***** RECORDS FOR PROCESSING *****

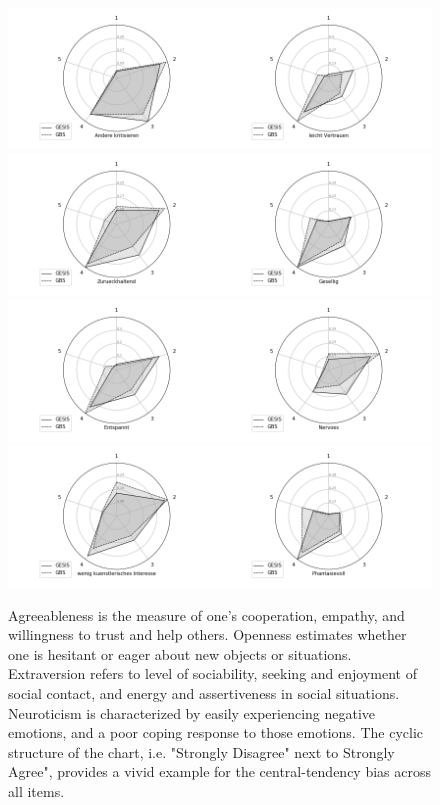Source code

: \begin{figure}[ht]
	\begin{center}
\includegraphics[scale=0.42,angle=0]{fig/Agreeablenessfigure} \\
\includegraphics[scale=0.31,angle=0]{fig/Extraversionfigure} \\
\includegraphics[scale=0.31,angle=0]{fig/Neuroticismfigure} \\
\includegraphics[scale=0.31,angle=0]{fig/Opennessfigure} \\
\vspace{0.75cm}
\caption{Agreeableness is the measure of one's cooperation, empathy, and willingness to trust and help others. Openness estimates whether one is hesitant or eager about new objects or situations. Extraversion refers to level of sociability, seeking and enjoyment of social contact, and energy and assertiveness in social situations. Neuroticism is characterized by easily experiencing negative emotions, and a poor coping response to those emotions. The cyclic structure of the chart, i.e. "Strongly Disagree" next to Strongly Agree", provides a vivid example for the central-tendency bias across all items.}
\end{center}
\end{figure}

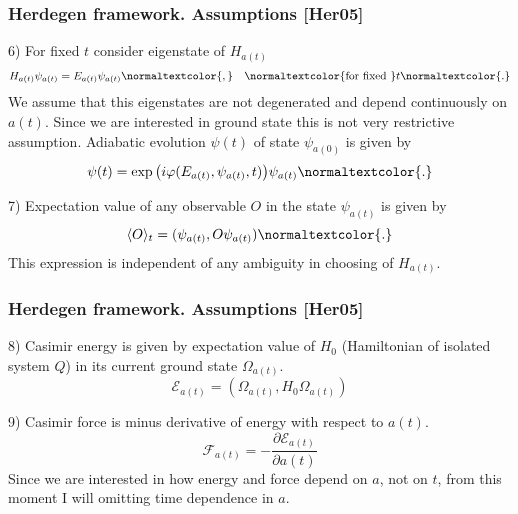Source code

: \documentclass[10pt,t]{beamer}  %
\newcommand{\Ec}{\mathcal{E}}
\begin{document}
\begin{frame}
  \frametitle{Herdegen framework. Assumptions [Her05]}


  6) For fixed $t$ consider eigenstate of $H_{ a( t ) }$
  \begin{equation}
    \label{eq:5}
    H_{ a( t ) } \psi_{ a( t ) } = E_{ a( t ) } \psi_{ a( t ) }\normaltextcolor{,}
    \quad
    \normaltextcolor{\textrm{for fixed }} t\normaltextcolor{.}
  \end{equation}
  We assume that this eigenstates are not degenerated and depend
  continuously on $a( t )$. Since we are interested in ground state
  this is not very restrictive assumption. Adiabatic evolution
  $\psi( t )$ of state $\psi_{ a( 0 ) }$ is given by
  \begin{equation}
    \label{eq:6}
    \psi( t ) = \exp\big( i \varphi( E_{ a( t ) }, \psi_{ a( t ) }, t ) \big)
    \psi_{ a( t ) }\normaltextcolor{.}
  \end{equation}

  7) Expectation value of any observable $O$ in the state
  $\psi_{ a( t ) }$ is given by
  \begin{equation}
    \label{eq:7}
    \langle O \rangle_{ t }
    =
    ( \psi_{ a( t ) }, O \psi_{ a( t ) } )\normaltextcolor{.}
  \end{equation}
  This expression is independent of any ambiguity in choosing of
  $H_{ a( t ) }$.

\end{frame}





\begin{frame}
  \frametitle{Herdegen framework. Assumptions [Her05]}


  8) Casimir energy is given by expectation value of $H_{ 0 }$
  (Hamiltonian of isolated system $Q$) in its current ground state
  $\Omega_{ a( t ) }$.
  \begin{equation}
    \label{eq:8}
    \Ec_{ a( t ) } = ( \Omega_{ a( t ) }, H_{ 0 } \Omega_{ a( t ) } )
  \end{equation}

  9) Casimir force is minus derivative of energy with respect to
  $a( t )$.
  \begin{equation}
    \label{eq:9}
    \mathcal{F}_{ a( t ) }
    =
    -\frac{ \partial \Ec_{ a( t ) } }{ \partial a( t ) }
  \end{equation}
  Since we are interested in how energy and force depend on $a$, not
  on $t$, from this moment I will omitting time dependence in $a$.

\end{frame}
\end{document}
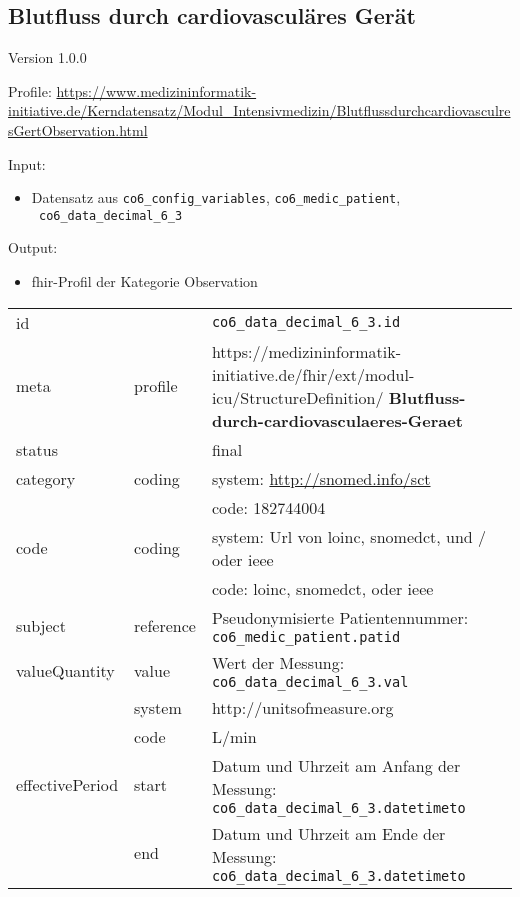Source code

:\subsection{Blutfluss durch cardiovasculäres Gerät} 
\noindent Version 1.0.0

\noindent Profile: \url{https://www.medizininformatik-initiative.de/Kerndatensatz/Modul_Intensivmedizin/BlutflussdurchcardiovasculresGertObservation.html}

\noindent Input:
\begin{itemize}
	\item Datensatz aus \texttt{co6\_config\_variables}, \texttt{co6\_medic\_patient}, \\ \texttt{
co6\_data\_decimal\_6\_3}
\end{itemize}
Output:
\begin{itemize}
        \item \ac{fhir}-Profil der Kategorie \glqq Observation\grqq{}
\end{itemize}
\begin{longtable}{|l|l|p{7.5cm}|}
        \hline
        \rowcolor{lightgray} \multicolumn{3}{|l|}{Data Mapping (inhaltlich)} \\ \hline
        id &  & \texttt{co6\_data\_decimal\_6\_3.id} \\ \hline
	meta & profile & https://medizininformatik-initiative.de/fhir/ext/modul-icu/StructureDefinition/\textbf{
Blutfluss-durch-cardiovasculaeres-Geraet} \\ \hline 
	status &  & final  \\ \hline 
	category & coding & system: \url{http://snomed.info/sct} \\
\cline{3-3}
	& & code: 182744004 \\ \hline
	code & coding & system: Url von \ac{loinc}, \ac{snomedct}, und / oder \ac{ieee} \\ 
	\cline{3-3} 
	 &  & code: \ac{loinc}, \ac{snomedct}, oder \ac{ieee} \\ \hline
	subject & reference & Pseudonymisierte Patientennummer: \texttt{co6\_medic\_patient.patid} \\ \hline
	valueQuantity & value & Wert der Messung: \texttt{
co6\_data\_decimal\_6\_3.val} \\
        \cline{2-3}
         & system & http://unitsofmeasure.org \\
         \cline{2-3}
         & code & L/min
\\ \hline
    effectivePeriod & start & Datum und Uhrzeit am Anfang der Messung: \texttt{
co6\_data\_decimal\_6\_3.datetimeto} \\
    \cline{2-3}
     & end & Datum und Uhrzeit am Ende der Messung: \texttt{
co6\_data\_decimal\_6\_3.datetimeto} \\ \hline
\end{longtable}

*****

#### [ABOUT THIS TASK]
Word for word, return the entries above, but without any pictures.

#### [SOLUTION TO THE EXERCISE]
Source code

: \begin{figure}[ht]
	\begin{center}
\includegraphics[scale=0.42,angle=0]{fig/Agreeablenessfigure} \\
\includegraphics[scale=0.31,angle=0]{fig/Extraversionfigure} \\
\includegraphics[scale=0.31,angle=0]{fig/Neuroticismfigure} \\
\includegraphics[scale=0.31,angle=0]{fig/Opennessfigure} \\
\vspace{0.75cm}
\caption{Agreeableness is the measure of one's cooperation, empathy, and willingness to trust and help others. Openness estimates whether one is hesitant or eager about new objects or situations. Extraversion refers to level of sociability, seeking and enjoyment of social contact, and energy and assertiveness in social situations. Neuroticism is characterized by easily experiencing negative emotions, and a poor coping response to those emotions. The cyclic structure of the chart, i.e. "Strongly Disagree" next to Strongly Agree", provides a vivid example for the central-tendency bias across all items.}
\end{center}
\end{figure}

Source code

: \documentclass[10pt,t]{beamer}  %
\newcommand{\Ec}{\mathcal{E}}
\begin{document}
\begin{frame}
  \frametitle{Herdegen framework. Assumptions [Her05]}


  6) For fixed $t$ consider eigenstate of $H_{ a( t ) }$
  \begin{equation}
    \label{eq:5}
    H_{ a( t ) } \psi_{ a( t ) } = E_{ a( t ) } \psi_{ a( t ) }\normaltextcolor{,}
    \quad
    \normaltextcolor{\textrm{for fixed }} t\normaltextcolor{.}
  \end{equation}
  We assume that this eigenstates are not degenerated and depend
  continuously on $a( t )$. Since we are interested in ground state
  this is not very restrictive assumption. Adiabatic evolution
  $\psi( t )$ of state $\psi_{ a( 0 ) }$ is given by
  \begin{equation}
    \label{eq:6}
    \psi( t ) = \exp\big( i \varphi( E_{ a( t ) }, \psi_{ a( t ) }, t ) \big)
    \psi_{ a( t ) }\normaltextcolor{.}
  \end{equation}

  7) Expectation value of any observable $O$ in the state
  $\psi_{ a( t ) }$ is given by
  \begin{equation}
    \label{eq:7}
    \langle O \rangle_{ t }
    =
    ( \psi_{ a( t ) }, O \psi_{ a( t ) } )\normaltextcolor{.}
  \end{equation}
  This expression is independent of any ambiguity in choosing of
  $H_{ a( t ) }$.

\end{frame}





\begin{frame}
  \frametitle{Herdegen framework. Assumptions [Her05]}


  8) Casimir energy is given by expectation value of $H_{ 0 }$
  (Hamiltonian of isolated system $Q$) in its current ground state
  $\Omega_{ a( t ) }$.
  \begin{equation}
    \label{eq:8}
    \Ec_{ a( t ) } = ( \Omega_{ a( t ) }, H_{ 0 } \Omega_{ a( t ) } )
  \end{equation}

  9) Casimir force is minus derivative of energy with respect to
  $a( t )$.
  \begin{equation}
    \label{eq:9}
    \mathcal{F}_{ a( t ) }
    =
    -\frac{ \partial \Ec_{ a( t ) } }{ \partial a( t ) }
  \end{equation}
  Since we are interested in how energy and force depend on $a$, not
  on $t$, from this moment I will omitting time dependence in $a$.

\end{frame}
\end{document}
Source code

:\subsection{Blutfluss durch cardiovasculäres Gerät} 
\noindent Version 1.0.0

\noindent Profile: \url{https://www.medizininformatik-initiative.de/Kerndatensatz/Modul_Intensivmedizin/BlutflussdurchcardiovasculresGertObservation.html}

\noindent Input:
\begin{itemize}
	\item Datensatz aus \texttt{co6\_config\_variables}, \texttt{co6\_medic\_patient}, \\ \texttt{
co6\_data\_decimal\_6\_3}
\end{itemize}
Output:
\begin{itemize}
        \item \ac{fhir}-Profil der Kategorie \glqq Observation\grqq{}
\end{itemize}
\begin{longtable}{|l|l|p{7.5cm}|}
        \hline
        \rowcolor{lightgray} \multicolumn{3}{|l|}{Data Mapping (inhaltlich)} \\ \hline
        id &  & \texttt{co6\_data\_decimal\_6\_3.id} \\ \hline
	meta & profile & https://medizininformatik-initiative.de/fhir/ext/modul-icu/StructureDefinition/\textbf{
Blutfluss-durch-cardiovasculaeres-Geraet} \\ \hline 
	status &  & final  \\ \hline 
	category & coding & system: \url{http://snomed.info/sct} \\
\cline{3-3}
	& & code: 182744004 \\ \hline
	code & coding & system: Url von \ac{loinc}, \ac{snomedct}, und / oder \ac{ieee} \\ 
	\cline{3-3} 
	 &  & code: \ac{loinc}, \ac{snomedct}, oder \ac{ieee} \\ \hline
	subject & reference & Pseudonymisierte Patientennummer: \texttt{co6\_medic\_patient.patid} \\ \hline
	valueQuantity & value & Wert der Messung: \texttt{
co6\_data\_decimal\_6\_3.val} \\
        \cline{2-3}
         & system & http://unitsofmeasure.org \\
         \cline{2-3}
         & code & L/min
\\ \hline
    effectivePeriod & start & Datum und Uhrzeit am Anfang der Messung: \texttt{
co6\_data\_decimal\_6\_3.datetimeto} \\
    \cline{2-3}
     & end & Datum und Uhrzeit am Ende der Messung: \texttt{
co6\_data\_decimal\_6\_3.datetimeto} \\ \hline
\end{longtable}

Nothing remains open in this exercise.